Arianee is an open standard with MIT-licensed smart contracts already deployed on Polygon. The contracts cannot be removed by anyone, including Arianee itself. If Arianee as an organisation ceased to operate tomorrow, every passport minted through its contracts would remain publicly readable and transferable. We retain the option to fork the contracts if needed. We are not dependent on any single company's continued existence, including our own.
Polygon gives us a public, EVM-compatible chain with low transaction costs. Each passport costs approximately fifteen to twenty cents to mint. This matters because authentication at scale requires economics that make it practical to document every piece, not just the most valuable ones.
We chose a photographic fingerprint as the primary physical-digital binding rather than NFC chips because it works on vintage pieces. A Royal Oak from 1972 cannot be chipped without modification. It can be photographed in high detail — dial printing, serial placement, hand alignment, case wear — and that photograph becomes a biometric record that can be matched at every subsequent re-authentication. No two watches of the same reference share these characteristics exactly.

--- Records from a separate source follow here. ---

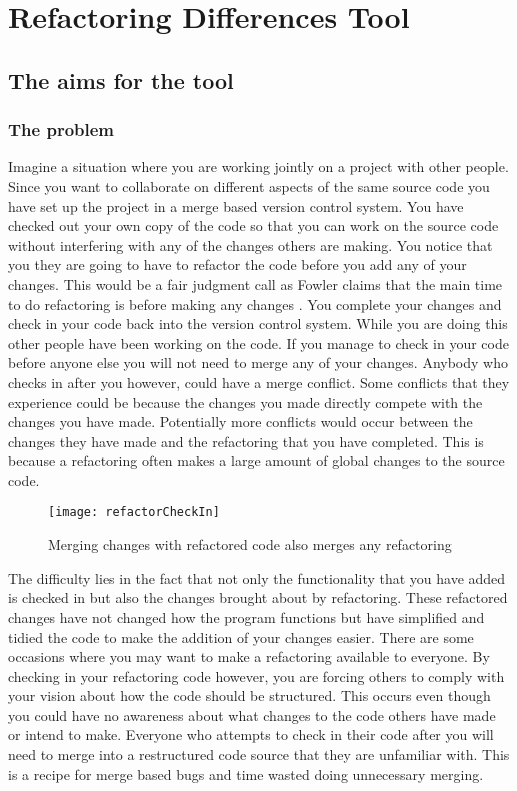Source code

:
\chapter{Refactoring Differences Tool}

\section{The aims for the tool}
\subsection{The problem}
Imagine a situation where you are working jointly on a project with other people. Since you want to collaborate on different aspects of the same source code you have set up the project in a merge based version control system.  You have checked out your own copy of the code so that you can work on the source code without interfering with any of the changes others are making. You notice that you they are going to have to refactor the code before you add any of your changes.  This would be a fair judgment call as Fowler claims that the main time to do refactoring is before making any changes \cite{Fowler1999}. You complete your changes and check in your code back into the version control system.  While you are doing this other people have been working on the code.  If you manage to check in your code before anyone else you will not need to merge any of your changes.  Anybody who checks in after you however, could have a merge conflict.  Some conflicts that they experience could be because the changes you made directly compete with the changes you have made. Potentially more conflicts would occur between the changes they have made and the refactoring that you have completed. This is because a refactoring often makes a large amount of global changes to the source code.

\begin{figure}
\begin{center}
\texttt{[image: refactorCheckIn]}
\end{center}
\caption{Merging changes with refactored code also merges any refactoring}
\end{figure}

The difficulty lies in the fact that not only the functionality that you have added is checked in but also the changes brought about by refactoring.  These refactored changes have not changed how the program functions but have simplified and tidied the code to make the addition of your changes easier. There are some occasions where you may want to make a refactoring available to everyone.  By checking in your refactoring code however, you are forcing others to comply with your vision about how the code should be structured.  This occurs even though you could have no awareness about what changes to the code others have made or intend to make.  Everyone who attempts to check in their code after you will need to merge into a restructured code source that they are unfamiliar with.  This is a recipe for merge based bugs and time wasted doing unnecessary merging.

The passport is publicly readable. Any buyer, dealer, insurer, or competing marketplace can verify an AllChrono authentication using nothing but the token ID. We earn nothing from external reads. The open access is deliberate: authentication that only works inside our marketplace is not a neutral standard, it is a competitive moat. We are building the former.
What Changes When Authentication Works
The most important thing that changes when authentication is genuinely portable and verifiable is not the buyer experience, although that improves significantly.
It is the economics of trust.
Today, dealers who build strong personal reputations over decades earn a premium over unknown sellers because their word carries weight that cannot be independently verified. That premium is real but fragile — it does not transfer, it cannot be delegated, and it ends when the individual does.
A portable provenance record shifts some of that premium from the individual relationship to the object itself. A watch with a verifiable, immutable history of authentication events, service records, and ownership transfers commands a premium that its seller cannot give away, and that its buyer cannot lose.
That is the outcome we are building toward.
The watch industry has operated on personal trust for centuries because there was no alternative. There is one now.